Impossible is just an opinion
By Shevlin Sebastian | Published: 27th October 2013 06:00 AM |
I will always be grateful to The New Indian Express,” says Joby Mathew, the dwarf world champion. An article on Joby was published in the newspaper in 2005, with a request for sponsorship, along with the sportsman’s phone number. Joby wanted to take part in the world arm wrestling championships held at Utsunomiya, Japan.
Many people called to offer support, but only one person provided concrete help. And that was Tamil actor Sharath Kumar.

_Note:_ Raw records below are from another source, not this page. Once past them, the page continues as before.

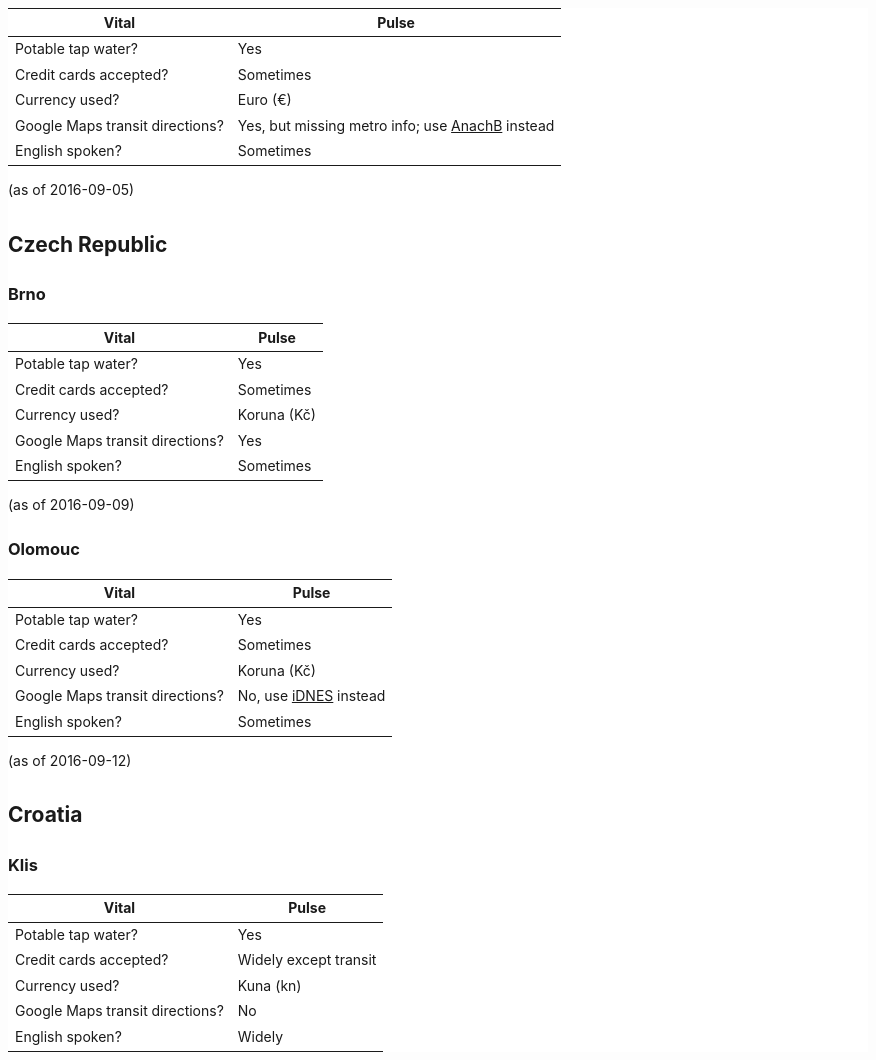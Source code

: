 | Vital | Pulse |
| ---- | ------ |
| Potable tap water? | Yes |
| Credit cards accepted? | Sometimes |
| Currency used? | Euro (€) |
| Google Maps transit directions? | Yes, but missing metro info; use [AnachB](http://anachb.vor.at/bin/query.exe/enb?L=vs_voranachb) instead |
| English spoken? | Sometimes |

(as of 2016-09-05)

## Czech Republic

### Brno

| Vital | Pulse |
| ---- | ------ |
| Potable tap water? | Yes |
| Credit cards accepted? | Sometimes |
| Currency used? | Koruna (Kč) |
| Google Maps transit directions? | Yes |
| English spoken? | Sometimes |

(as of 2016-09-09)

### Olomouc

| Vital | Pulse |
| ---- | ------ |
| Potable tap water? | Yes |
| Credit cards accepted? | Sometimes |
| Currency used? | Koruna (Kč) |
| Google Maps transit directions? | No, use [iDNES](http://jizdnirady.idnes.cz/olomouc/spojeni/) instead |
| English spoken? | Sometimes |

(as of 2016-09-12)

## Croatia

### Klis

| Vital | Pulse |
| ---- | ------ |
| Potable tap water? | Yes |
| Credit cards accepted? | Widely except transit |
| Currency used? | Kuna (kn) |
| Google Maps transit directions? | No |
| English spoken? | Widely |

“I found it difficult to believe that a superstar like Sharath Sir would call an ordinary person like me,” says 36-year-old Joby. Eventually, when Sharath came to Kochi for the shooting of the film, Khaki, they met and the actor gave Joby the `1 lakh that he needed.
When Joby landed at Kuala Lumpur airport, on route to Tokyo, he went across the terminal to board his connecting flight. Soon, he was followed by two women and a man, pushing a wheelchair. When Joby walks, it is like a jump and he uses his muscular left hand as a pivot. Joby, who is 3’ 5”, was born with Proximal Femoral Focal Deficiency. That means his feet are tiny while his upper body is like that of a normal adult. In fact, he has only four fingers on either foot. So one of the women trailing him at the airport requested, “Please get into the wheelchair.” Joby replied that he did not need one, but they kept following him. So, to mollify them, he got onto the wheelchair.
But at the world championships, Joby showed that he was not disabled at all. He won three bronze medals in the normal as well as the differently-abled category. Thereafter, till 2012, he won 11 gold, silver and bronze medals in championships held in Spain, Egypt, and Israel.
Joby stole the limelight again in August this year when he won an unprecedented five golds —shot put, javelin, discus and singles and doubles badminton—at the World Dwarf Games held at the Michigan State University.
To achieve this extraordinary feat, Joby had been training non-stop for four years. Apart from swimming, he goes to a nearby gym to train under K V Chitrangathan, a former Mr Kerala. Joby also practises the shot-put, javelin and discus. Once a month, Joby drives down to Bangalore in his Santro, which has been specially designed for him, to get trained under Ramesh Tikaram, an Arjuna Award winner. “Joby is determined, focused, and naturally talented,” says Ramesh. “What I like about him is his willingness to correct his mistakes.”
And along with his hectic training schedule, Joby holds a regular job. “During the day, I work in the legal wing of Bharat Petroleum Corporation Ltd (BPCL),” says Joby, who has a MA, as well as a law degree. “It is the BPCL which has been sponsoring my participation in all international tournaments since 2008.”
And on the personal front, too, he found his happiness. At a seminar in 2007, he met research scholar Megha Pillai, (5’5”), who is also a Mohiniyattam and Bharatanatyam dancer. Within months, they became friends.
“I proposed to Megha and she accepted, although she is a Hindu, while I am a Christian,” says Joby. The couple tied the knot on November 16, 2008. Today, they are parents to four-year-old Jyothis.
When asked what was the secret to his success, Joby says, “We should understand and accept our strengths and weaknesses. That can only happen if we love ourselves. I told myself, ‘I don’t have legs, but I do have hands and can make use of that.’ However, to achieve anything, you do need the help of God,” he says.